• SUPPLIED MATERIAL:
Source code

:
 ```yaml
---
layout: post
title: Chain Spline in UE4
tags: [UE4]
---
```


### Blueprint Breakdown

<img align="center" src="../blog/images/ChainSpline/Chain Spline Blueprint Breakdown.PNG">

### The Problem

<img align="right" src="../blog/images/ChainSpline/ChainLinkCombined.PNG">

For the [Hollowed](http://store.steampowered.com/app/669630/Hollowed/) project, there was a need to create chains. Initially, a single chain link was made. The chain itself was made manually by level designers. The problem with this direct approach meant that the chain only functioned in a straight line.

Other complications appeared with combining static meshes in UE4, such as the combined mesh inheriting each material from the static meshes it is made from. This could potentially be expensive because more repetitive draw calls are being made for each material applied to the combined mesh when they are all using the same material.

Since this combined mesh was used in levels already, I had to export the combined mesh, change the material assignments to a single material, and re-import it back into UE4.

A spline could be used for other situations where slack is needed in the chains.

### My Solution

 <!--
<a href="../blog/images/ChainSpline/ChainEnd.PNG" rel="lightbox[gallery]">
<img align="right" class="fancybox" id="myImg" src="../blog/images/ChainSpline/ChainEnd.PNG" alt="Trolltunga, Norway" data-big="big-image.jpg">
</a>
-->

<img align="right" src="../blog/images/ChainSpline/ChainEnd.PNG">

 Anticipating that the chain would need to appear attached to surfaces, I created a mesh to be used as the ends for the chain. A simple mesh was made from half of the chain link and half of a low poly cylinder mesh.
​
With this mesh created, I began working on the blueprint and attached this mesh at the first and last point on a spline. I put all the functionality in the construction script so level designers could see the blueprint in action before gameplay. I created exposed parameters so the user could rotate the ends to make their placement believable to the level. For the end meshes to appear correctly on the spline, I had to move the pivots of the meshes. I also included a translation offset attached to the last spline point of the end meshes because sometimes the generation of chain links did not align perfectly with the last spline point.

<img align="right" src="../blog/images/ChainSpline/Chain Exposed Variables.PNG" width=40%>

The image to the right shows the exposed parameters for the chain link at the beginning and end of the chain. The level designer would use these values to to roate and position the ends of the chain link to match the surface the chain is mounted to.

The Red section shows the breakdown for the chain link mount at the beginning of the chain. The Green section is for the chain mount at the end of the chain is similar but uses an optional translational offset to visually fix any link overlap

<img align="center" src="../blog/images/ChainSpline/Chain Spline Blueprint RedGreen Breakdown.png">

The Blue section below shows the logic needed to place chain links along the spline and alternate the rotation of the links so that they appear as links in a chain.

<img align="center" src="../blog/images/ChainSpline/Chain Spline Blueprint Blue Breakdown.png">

• REQUIRED WORK:
Could you return every line from the entries above in which the string "section" occurs?

• RESPONSE TO THIS TASK:
The Red section shows the breakdown for the chain link mount at the beginning of the chain. The Green section is for the chain mount at the end of the chain is similar but uses an optional translational offset to visually fix any link overlap
The Blue section below shows the logic needed to place chain links along the spline and alternate the rotation of the links so that they appear as links in a chain.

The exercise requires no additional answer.